É importante ter em mente que o setor de saneamento não será federalizado caso o PL 4.162 seja aprovado. Isso porque a Constituição Federal não atribuiu à União a titularidade sobre os serviços de saneamento, ao contrário do que ocorre em relação aos setores elétrico e de telecomunicações, por exemplo. Nesse contexto, o PL 4.162 aposta na intensificação de esforços nas esferas federal e estadual para melhor planejamento, regulação e gestão dos serviços de saneamento. Esse parece ser o único caminho possível, tendo em vista que a maioria dos municípios possui capacidade administrativa limitada para lidar com as complexidades inerentes ao saneamento.

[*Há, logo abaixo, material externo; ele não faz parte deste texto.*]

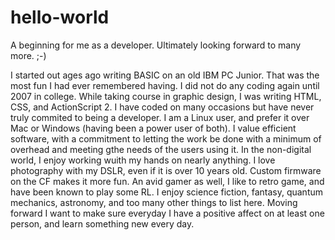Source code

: # hello-world
A beginning for me as a developer. Ultimately looking forward to many more. ;-)

I started out ages ago writing BASIC on an old IBM PC Junior. That was the most fun I had ever remembered having. I did not do any coding again until 2007 in college. While taking course in graphic design, I was writing HTML, CSS, and ActionScript 2. I have coded on many occasions but have never truly commited to being a developer. I am a Linux user, and prefer it over Mac or Windows (having been a power user of both). I value efficient software, with a commitment to letting the work be done with a minimum of overhead and meeting gthe needs of the users using it. In the non-digital world, I enjoy working wuith my hands on nearly anything. I love photography with my DSLR, even if it is over 10 years old. Custom firmware on the CF makes it more fun. An avid gamer as well, I like to retro game, and have been known to play some RL. I enjoy science fiction, fantasy, quantum mechanics, astronomy, and too many other things to list here. Moving forward I want to make sure everyday I have a positive affect on at least one person, and learn something new every day.

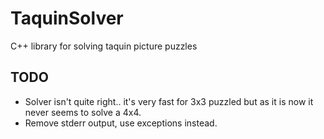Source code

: # TaquinSolver
C++ library for solving taquin picture puzzles

## TODO
* Solver isn't quite right.. it's very fast for 3x3 puzzled but as it is now it never seems to solve a 4x4.
* Remove stderr output, use exceptions instead.
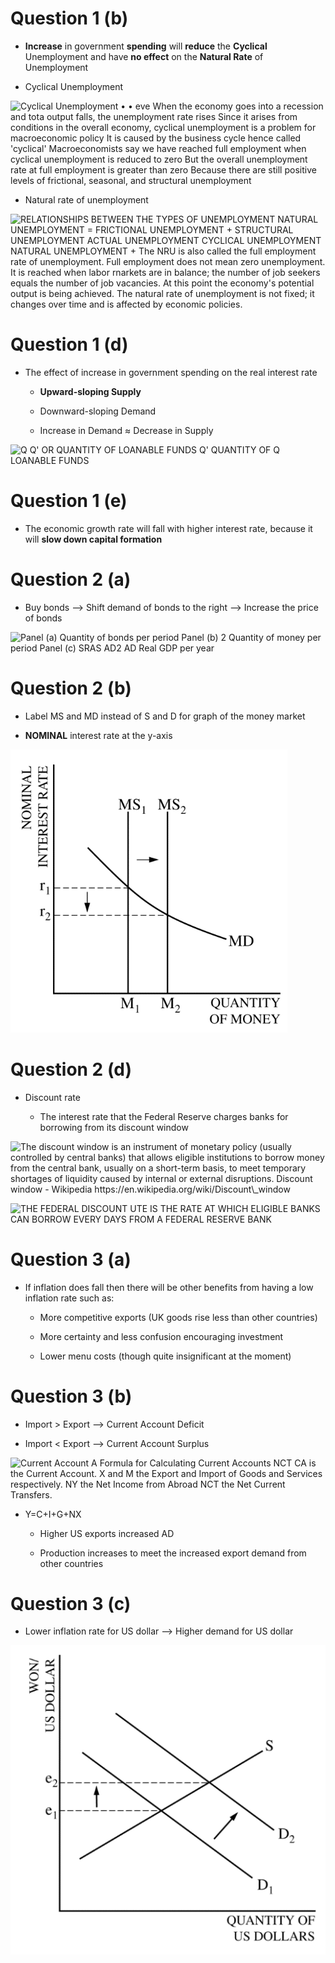 # Question 1 (b)

  -   **Increase** in government **spending** will **reduce** the
      **Cyclical** Unemployment and have **no effect** on the **Natural
      Rate** of Unemployment

  -   Cyclical Unemployment

  ![Cyclical Unemployment • • eve When the economy goes into a recession
  and tota output falls, the unemployment rate rises Since it arises
  from conditions in the overall economy, cyclical unemployment is a
  problem for macroeconomic policy It is caused by the business cycle
  hence called 'cyclical' Macroeconomists say we have reached full
  employment when cyclical unemployment is reduced to zero But the
  overall unemployment rate at full employment is greater than zero
  Because there are still positive levels of frictional, seasonal, and
  structural unemployment ](./media/image257.png)

  -   Natural rate of unemployment

  ![RELATIONSHIPS BETWEEN THE TYPES OF UNEMPLOYMENT NATURAL UNEMPLOYMENT
  = FRICTIONAL UNEMPLOYMENT + STRUCTURAL UNEMPLOYMENT ACTUAL
  UNEMPLOYMENT CYCLICAL UNEMPLOYMENT NATURAL UNEMPLOYMENT + The NRU is
  also called the full employment rate of unemployment. Full employment
  does not mean zero unemployment. It is reached when labor rnarkets are
  in balance; the number of job seekers equals the number of job
  vacancies. At this point the economy's potential output is being
  achieved. The natural rate of unemployment is not fixed; it changes
  over time and is affected by economic policies.
  ](./media/image258.png)

# Question 1 (d)

  -   The effect of increase in government spending on the real interest
      rate
    
      -   **Upward-sloping Supply**
    
      -   Downward-sloping Demand
    
      -   Increase in Demand ≈ Decrease in Supply

  ![Q Q' OR QUANTITY OF LOANABLE FUNDS Q' QUANTITY OF Q LOANABLE FUNDS
  ](./media/image259.png)

# Question 1 (e)

  -   The economic growth rate will fall with higher interest rate,
      because it will **slow down capital formation**

# Question 2 (a)

  -   Buy bonds --\> Shift demand of bonds to the right --\> Increase
      the price of bonds

  ![Panel (a) Quantity of bonds per period Panel (b) 2 Quantity of money
  per period Panel (c) SRAS AD2 AD Real GDP per year
  ](./media/image260.png)

# Question 2 (b)

  -   Label MS and MD instead of S and D for graph of the money market

  -   **NOMINAL** interest rate at the y-axis

  ![MSI MS MD QUANTITY OF MONEY ](./media/image261.png)

# Question 2 (d)

  -   Discount rate
    
      -   The interest rate that the Federal Reserve charges banks for
          borrowing from its discount window

  ![The discount window is an instrument of monetary policy (usually
  controlled by central banks) that allows eligible institutions to
  borrow money from the central bank, usually on a short-term basis, to
  meet temporary shortages of liquidity caused by internal or external
  disruptions. Discount window - Wikipedia
  https://en.wikipedia.org/wiki/Discount\_window ](./media/image262.png)
  
  ![THE FEDERAL DISCOUNT UTE IS THE RATE AT WHICH ELIGIBLE BANKS CAN
  BORROW EVERY DAYS FROM A FEDERAL RESERVE BANK ](./media/image263.png)

# Question 3 (a)

  -   If inflation does fall then there will be other benefits from
      having a low inflation rate such as:
    
      -   More competitive exports (UK goods rise less than other
          countries)
    
      -   More certainty and less confusion encouraging investment
    
      -   Lower menu costs (though quite insignificant at the moment)

# Question 3 (b)

  -   Import \> Export --\> Current Account Deficit

  -   Import \< Export --\> Current Account Surplus

  ![Current Account A Formula for Calculating Current Accounts NCT CA is
  the Current Account. X and M the Export and Import of Goods and
  Services respectively. NY the Net Income from Abroad NCT the Net
  Current Transfers. ](./media/image264.png)

  -   Y=C+I+G+NX
    
      -   Higher US exports increased AD
    
      -   Production increases to meet the increased export demand from
          other countries

# Question 3 (c)

  -   Lower inflation rate for US dollar --\> Higher demand for US
      dollar

  ![QUANTITY OF US DOLLARS ](./media/image265.png)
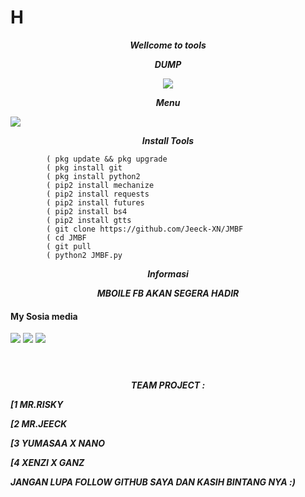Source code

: # H
<p align="center">
<i> <b> Wellcome to tools </b> </i>
</p>
<p align="center">
<i> <b>     DUMP </b> </i>
</p>
<p align="center">
<img src="https://user-images.githubusercontent.com/87571831/155879497-369f8a6d-1bcd-41fc-b2a8-4e6e217c9246.jpg">
</p>
<p align="center">
<i> <b>           Menu </b> </i>
</p>
<img src=". ">
<p align="center">
<i> <b>  Install Tools</b> </i>
</p>
           
           
            ( pkg update && pkg upgrade
            ( pkg install git
            ( pkg install python2
            ( pip2 install mechanize
            ( pip2 install requests
            ( pip2 install futures
            ( pip2 install bs4
            ( pip2 install gtts
            ( git clone https://github.com/Jeeck-XN/JMBF
            ( cd JMBF
            ( git pull
            ( python2 JMBF.py
            
<p align="center">
<i> <b>  Informasi</b> </i>
</p>
<p align="center">
<i> <b>  MBOILE FB AKAN SEGERA HADIR</b> </i>



####    My Sosia media
[![](https://img.shields.io/badge/Facebook-blue?logo=Facebook&logoColor=blue&labelColor=white)](https://www.facebook.com/jecko.ramadhan.9)
[![](https://img.shields.io/badge/Facebook-blue?logo=Facebook&logoColor=blue&labelColor=white)](https://www.facebook.com/jecko.ramadhan.9)
[![](https://img.shields.io/badge/Whatsapp-CHAT-red?logo=Whatsapp&logoColor=Brightgreen&labelColor=white)](https://wa.me/6281392505882?text=Asalamualaikum+bang) <br><br>
#
  
  
<p align="center">
<i> <b> TEAM PROJECT : </b> </i>
</p
  <p align="center">
<i> <b>               [1 MR.RISKY</b> </i>
</p

  <p align="center">
<i> <b>               [2 MR.JEECK</b> </i>
</p
<p align="center">
<i> <b>               [3 YUMASAA X NANO</b> </i>
</p
<p align="center">
<i> <b>               [4 XENZI X GANZ</b> </i>
</p
  <p align="center">
<i> <b>   JANGAN LUPA FOLLOW GITHUB SAYA DAN KASIH BINTANG NYA :) </b> </i>
</p
   



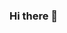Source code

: ### Hi there 👋

<!-- <h3 align="center">关于我</h3>

* 前端 -->




<img src="https://github-readme-stats.vercel.app/api?username=xiaodongxier&theme=dark&show_icons=true" alt="" align="left">
<img src="https://github-readme-stats.vercel.app/api/top-langs/?username=xiaodongxier" alt="" align="right">




<!-- 
<h2 align="center">关于我</h2>



<h2 align="center">近期学习</h2> -->




<!-- ![](https://github-readme-stats.vercel.app/api?username=xiaodongxier&theme=dark&show_icons=true) -->

<!-- 访问统计 -->
<!-- ![Profile views](https://gpvc.arturio.dev/xiaodongxier) -->



<!-- 项目引用 -->
<!-- [![Readme Card](https://github-readme-stats.vercel.app/api/pin/?username=xiaodongxier&repo=mkw-vue-qnew-notes)](https://github.com/xiaodongxier/mkw-vue-qnew-notes) -->
<!-- [![Readme Card](https://github-readme-stats.vercel.app/api/pin/?username=xiaodongxier&repo=mkw-vue-qnew-notes&show_owner=true)](https://github.com/xiaodongxier/mkw-vue-qnew-notes) -->



<!-- 热门语言卡片 -->
<!-- [![Top Langs](https://github-readme-stats.vercel.app/api/top-langs/?username=xiaodongxier&layout=compact)](https://github.com/xiaodongxier/github-readme-stats) -->
<!-- [![Top Langs](https://github-readme-stats.vercel.app/api/top-langs/?username=xiaodongxier&layout=compact)](https://github.com/xiaodongxier/github-readme-stats) -->




<!--
**xiaodongxier/xiaodongxier** is a ✨ _special_ ✨ repository because its `README.md` (this file) appears on your GitHub profile.

Here are some ideas to get you started:

- 🔭 I’m currently working on ...
- 🌱 I’m currently learning ...
- 👯 I’m looking to collaborate on ...
- 🤔 I’m looking for help with ...
- 💬 Ask me about ...
- 📫 How to reach me: ...
- 😄 Pronouns: ...
- ⚡ Fun fact: ...
-->
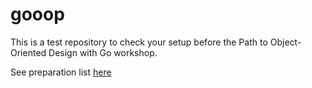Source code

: # gooop

This is a test repository to check your setup before the Path to Object-Oriented Design with Go workshop.

See preparation list [here](https://gist.github.com/ronna-s/18a650993ce2d6160ddf175ac95944dc)
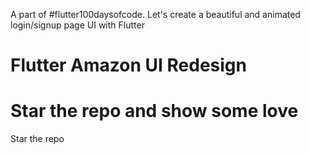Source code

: A part of #flutter100daysofcode. Let's create a beautiful and animated login/signup page UI with Flutter
# Flutter Amazon UI Redesign
# Star the repo and show some love
Star the repo


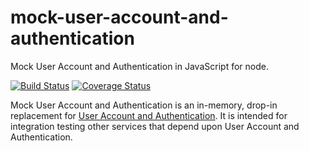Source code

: # mock-user-account-and-authentication
Mock User Account and Authentication in JavaScript for node.

[![Build Status](https://travis-ci.org/jberney/mock-user-account-and-authentication.svg?branch=master)](https://travis-ci.org/jberney/mock-user-account-and-authentication) [![Coverage Status](https://coveralls.io/repos/github/jberney/mock-user-account-and-authentication/badge.svg)](https://coveralls.io/github/jberney/mock-user-account-and-authentication)

Mock User Account and Authentication is an in-memory, drop-in replacement for [User Account and Authentication](https://docs.pivotal.io/pivotalcf/1-8/concepts/architecture/uaa.html). It is intended for integration testing other services that depend upon User Account and Authentication.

O PL 4.162 atribui à Agência Nacional de Águas (ANA) competência para elaborar normas de referência para o setor de saneamento básico a serem observadas pelos diversos reguladores em nível estadual e municipal. O setor convive com dezenas de reguladores, sem que exista qualquer uniformidade normativa com relação a temas essenciais, como revisão tarifária, níveis de serviço, contabilidade regulatória e critérios de reequilíbrio econômico-financeiro. As incertezas jurídicas inerentes a esse cenário explicam a preferência em muitos casos pelo modelo de regulação contratual em detrimento da regulação discricionária. Portanto, seria bem-vindo o papel que se pretende atribuir à ANA, cuja competência está atualmente adstrita à gestão de recursos hídricos. Assim, a União passaria finalmente a desempenhar sua missão de criar alguma uniformidade no setor.

O estabelecimento de benchmark regulatório em nível federal demandará a contratação de corpo técnico especializado por parte da ANA, preocupação essa devidamente endereçada no PL 4.162. Paralelamente, a ANA elaboraria normas de referência com base na realidade brasileira e nas melhores práticas internacionais. Somente obteriam acesso a recursos públicos federais os entes que aderissem às normas de referência da ANA, ainda que de forma gradual. Os reguladores locais permaneceriam encarregados da regulação de ponta a ponta e da fiscalização dos operadores com base na adaptação do benchmark federal às respectivas esferas. Portanto, não seria realista esperar que a precária regulação do setor fosse significativamente aprimorada no curto prazo.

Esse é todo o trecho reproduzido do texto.